§ **What the task requires**: Report all lines below with the word "ngchampion".

§ **Dataset records**:
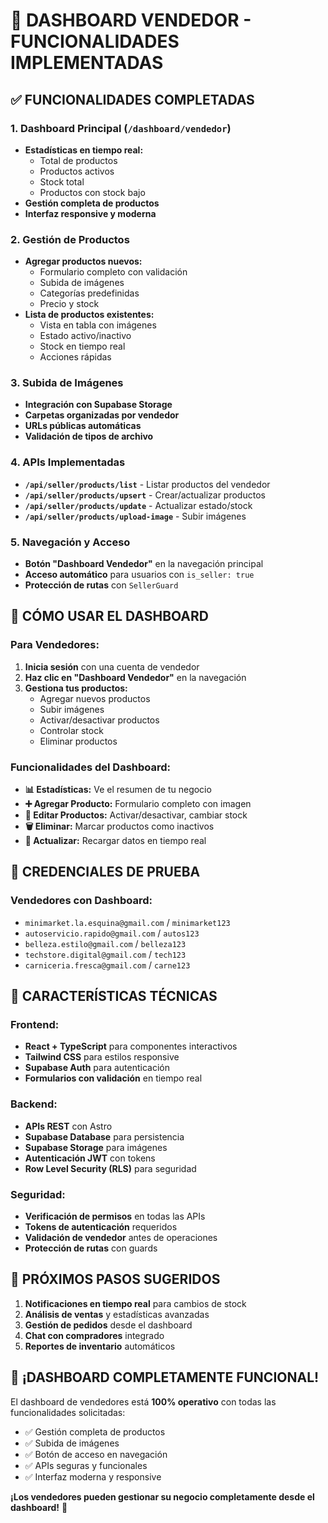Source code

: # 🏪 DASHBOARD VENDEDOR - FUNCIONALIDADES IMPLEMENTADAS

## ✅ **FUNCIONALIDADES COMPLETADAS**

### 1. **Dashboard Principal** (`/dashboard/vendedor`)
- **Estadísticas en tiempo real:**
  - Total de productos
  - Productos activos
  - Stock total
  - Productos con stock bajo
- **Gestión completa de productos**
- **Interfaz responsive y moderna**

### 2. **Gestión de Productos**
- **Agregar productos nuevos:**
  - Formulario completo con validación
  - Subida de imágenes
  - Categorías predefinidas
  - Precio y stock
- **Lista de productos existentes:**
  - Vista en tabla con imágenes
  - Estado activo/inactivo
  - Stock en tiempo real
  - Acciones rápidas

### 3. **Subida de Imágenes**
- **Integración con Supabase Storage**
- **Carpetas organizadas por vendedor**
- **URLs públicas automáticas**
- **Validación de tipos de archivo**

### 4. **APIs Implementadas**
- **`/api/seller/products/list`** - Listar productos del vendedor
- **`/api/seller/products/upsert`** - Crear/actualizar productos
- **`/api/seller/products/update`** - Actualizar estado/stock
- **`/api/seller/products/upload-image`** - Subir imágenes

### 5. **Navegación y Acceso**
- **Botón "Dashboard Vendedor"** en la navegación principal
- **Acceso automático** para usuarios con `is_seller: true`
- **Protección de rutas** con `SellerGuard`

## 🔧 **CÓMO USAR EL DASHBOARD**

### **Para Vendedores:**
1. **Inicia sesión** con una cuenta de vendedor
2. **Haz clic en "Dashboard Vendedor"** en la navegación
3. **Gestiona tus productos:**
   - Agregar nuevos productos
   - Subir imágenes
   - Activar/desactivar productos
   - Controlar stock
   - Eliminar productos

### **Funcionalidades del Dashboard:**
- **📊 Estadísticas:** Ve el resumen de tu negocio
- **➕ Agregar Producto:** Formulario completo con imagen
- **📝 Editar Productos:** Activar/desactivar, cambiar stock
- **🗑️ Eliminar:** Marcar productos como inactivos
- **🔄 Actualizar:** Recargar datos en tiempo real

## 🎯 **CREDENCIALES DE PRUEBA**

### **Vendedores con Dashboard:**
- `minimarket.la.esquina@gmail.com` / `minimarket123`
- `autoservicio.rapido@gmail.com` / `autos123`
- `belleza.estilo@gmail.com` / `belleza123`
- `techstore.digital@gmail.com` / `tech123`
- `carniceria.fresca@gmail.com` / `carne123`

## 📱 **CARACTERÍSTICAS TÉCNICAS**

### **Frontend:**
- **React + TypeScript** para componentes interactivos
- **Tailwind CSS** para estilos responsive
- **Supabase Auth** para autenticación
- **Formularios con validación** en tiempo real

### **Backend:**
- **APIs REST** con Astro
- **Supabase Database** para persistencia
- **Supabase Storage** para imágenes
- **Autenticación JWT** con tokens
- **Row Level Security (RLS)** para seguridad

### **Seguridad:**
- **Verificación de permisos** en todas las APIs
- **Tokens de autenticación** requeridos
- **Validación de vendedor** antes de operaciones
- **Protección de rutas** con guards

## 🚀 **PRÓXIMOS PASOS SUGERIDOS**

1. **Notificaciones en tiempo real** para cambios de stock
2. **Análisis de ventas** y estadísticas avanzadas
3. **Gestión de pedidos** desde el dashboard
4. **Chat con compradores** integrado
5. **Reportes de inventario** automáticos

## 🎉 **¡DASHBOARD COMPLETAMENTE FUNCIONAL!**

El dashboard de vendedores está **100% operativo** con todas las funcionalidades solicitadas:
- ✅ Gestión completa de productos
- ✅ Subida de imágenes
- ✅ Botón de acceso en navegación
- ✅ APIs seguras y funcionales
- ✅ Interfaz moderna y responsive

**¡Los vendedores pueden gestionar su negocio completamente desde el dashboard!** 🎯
--
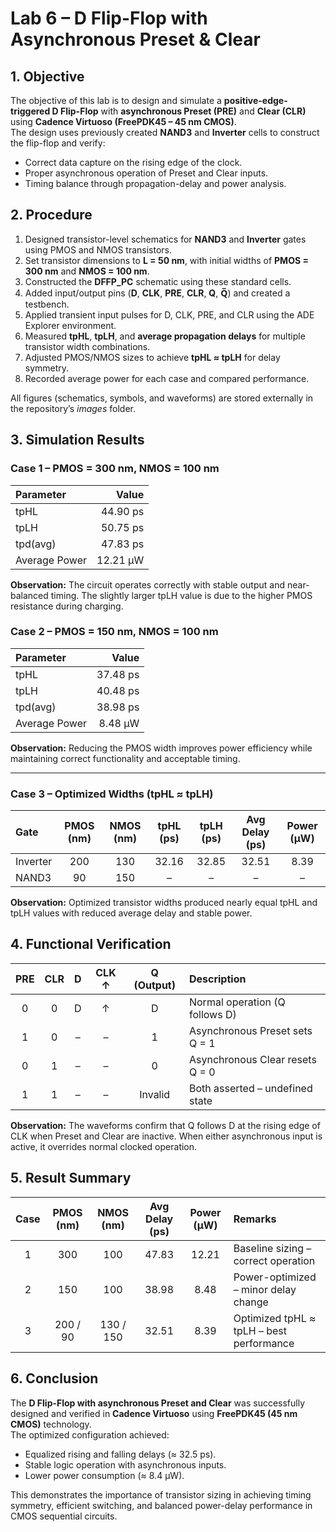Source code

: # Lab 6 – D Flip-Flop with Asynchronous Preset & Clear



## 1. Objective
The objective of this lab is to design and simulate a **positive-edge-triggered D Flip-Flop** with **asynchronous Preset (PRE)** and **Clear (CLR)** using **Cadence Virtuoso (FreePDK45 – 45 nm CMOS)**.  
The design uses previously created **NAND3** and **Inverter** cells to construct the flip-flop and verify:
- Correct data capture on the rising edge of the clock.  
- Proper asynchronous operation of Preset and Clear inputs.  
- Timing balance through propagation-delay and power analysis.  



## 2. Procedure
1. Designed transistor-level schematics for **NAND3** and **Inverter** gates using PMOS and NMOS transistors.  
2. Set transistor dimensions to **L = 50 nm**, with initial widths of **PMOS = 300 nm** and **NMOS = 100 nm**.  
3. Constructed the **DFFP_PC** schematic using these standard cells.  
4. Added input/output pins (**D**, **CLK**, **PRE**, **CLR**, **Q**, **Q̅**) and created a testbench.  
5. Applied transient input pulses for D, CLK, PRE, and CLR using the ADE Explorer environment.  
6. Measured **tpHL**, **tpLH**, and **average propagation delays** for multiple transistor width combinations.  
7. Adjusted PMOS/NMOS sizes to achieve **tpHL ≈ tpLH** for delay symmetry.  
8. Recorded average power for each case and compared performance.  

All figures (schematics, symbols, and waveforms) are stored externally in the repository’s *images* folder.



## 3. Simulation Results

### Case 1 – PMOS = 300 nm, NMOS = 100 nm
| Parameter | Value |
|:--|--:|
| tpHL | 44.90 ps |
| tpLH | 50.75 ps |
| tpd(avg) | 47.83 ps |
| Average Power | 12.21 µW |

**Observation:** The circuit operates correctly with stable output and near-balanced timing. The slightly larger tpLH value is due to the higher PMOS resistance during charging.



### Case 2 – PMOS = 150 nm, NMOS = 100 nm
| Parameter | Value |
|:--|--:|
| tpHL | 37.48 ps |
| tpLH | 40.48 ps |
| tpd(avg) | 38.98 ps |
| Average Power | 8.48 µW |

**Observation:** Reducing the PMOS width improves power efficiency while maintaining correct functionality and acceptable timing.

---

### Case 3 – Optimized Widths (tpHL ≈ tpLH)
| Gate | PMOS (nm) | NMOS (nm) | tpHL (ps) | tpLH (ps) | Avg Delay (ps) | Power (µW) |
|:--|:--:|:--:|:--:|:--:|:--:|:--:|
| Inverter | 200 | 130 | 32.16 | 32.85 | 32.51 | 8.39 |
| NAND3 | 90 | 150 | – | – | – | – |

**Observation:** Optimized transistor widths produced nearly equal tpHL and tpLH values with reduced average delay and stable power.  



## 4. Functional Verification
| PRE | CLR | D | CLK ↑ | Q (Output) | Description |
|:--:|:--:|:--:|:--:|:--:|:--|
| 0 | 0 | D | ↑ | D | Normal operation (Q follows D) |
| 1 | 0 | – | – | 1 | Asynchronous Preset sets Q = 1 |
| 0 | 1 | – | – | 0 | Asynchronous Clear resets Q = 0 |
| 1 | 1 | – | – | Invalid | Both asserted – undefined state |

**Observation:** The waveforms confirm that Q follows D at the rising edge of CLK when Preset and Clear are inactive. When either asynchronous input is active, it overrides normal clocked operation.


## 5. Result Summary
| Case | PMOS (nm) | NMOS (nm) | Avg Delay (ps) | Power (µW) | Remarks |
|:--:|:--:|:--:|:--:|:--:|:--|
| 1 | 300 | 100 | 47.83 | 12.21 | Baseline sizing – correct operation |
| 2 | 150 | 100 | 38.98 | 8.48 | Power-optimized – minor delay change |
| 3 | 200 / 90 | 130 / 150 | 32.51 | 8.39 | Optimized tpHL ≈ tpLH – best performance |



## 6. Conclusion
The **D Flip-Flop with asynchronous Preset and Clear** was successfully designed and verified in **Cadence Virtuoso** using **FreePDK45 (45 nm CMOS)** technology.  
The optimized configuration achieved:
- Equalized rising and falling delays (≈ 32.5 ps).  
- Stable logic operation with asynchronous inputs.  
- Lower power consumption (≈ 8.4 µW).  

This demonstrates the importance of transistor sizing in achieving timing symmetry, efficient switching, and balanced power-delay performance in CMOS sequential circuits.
--
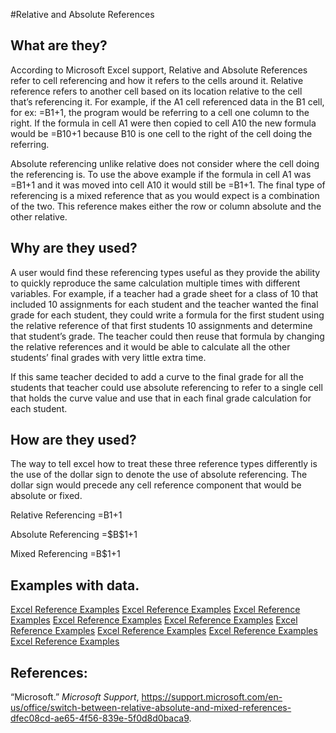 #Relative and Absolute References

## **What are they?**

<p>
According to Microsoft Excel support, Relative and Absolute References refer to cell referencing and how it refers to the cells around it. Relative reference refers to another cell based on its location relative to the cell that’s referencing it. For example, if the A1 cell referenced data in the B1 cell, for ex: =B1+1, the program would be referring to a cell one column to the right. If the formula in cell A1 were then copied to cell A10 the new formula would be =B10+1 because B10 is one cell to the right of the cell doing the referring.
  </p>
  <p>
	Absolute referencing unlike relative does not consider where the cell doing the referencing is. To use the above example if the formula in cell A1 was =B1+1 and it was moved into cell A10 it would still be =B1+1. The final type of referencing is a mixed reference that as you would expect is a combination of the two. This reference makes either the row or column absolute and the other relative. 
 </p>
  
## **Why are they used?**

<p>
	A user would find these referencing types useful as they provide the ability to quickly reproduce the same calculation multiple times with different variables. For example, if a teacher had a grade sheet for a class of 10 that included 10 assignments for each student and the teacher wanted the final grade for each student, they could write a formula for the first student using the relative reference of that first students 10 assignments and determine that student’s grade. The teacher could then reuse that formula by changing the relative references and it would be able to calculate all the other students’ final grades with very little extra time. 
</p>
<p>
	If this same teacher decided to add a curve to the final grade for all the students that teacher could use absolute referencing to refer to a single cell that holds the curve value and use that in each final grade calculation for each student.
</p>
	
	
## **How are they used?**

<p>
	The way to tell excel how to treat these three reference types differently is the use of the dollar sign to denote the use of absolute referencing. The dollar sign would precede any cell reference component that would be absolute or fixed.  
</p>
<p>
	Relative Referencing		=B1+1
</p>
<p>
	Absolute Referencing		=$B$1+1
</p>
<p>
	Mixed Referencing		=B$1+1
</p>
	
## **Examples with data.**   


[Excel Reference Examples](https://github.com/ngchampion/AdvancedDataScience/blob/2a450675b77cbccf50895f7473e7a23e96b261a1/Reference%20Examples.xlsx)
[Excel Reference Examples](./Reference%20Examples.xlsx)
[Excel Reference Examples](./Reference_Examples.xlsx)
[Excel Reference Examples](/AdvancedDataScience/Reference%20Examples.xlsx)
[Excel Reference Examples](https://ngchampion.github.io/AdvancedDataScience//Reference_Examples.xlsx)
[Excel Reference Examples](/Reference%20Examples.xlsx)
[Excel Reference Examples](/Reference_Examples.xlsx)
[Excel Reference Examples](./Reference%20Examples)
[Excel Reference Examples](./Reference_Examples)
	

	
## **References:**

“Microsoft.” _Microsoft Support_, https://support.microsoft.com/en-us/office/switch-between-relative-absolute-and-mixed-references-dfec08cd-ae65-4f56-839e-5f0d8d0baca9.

§ **Response to the exercise**:
[Excel Reference Examples](https://github.com/ngchampion/AdvancedDataScience/blob/2a450675b77cbccf50895f7473e7a23e96b261a1/Reference%20Examples.xlsx)
[Excel Reference Examples](https://ngchampion.github.io/AdvancedDataScience//Reference_Examples.xlsx)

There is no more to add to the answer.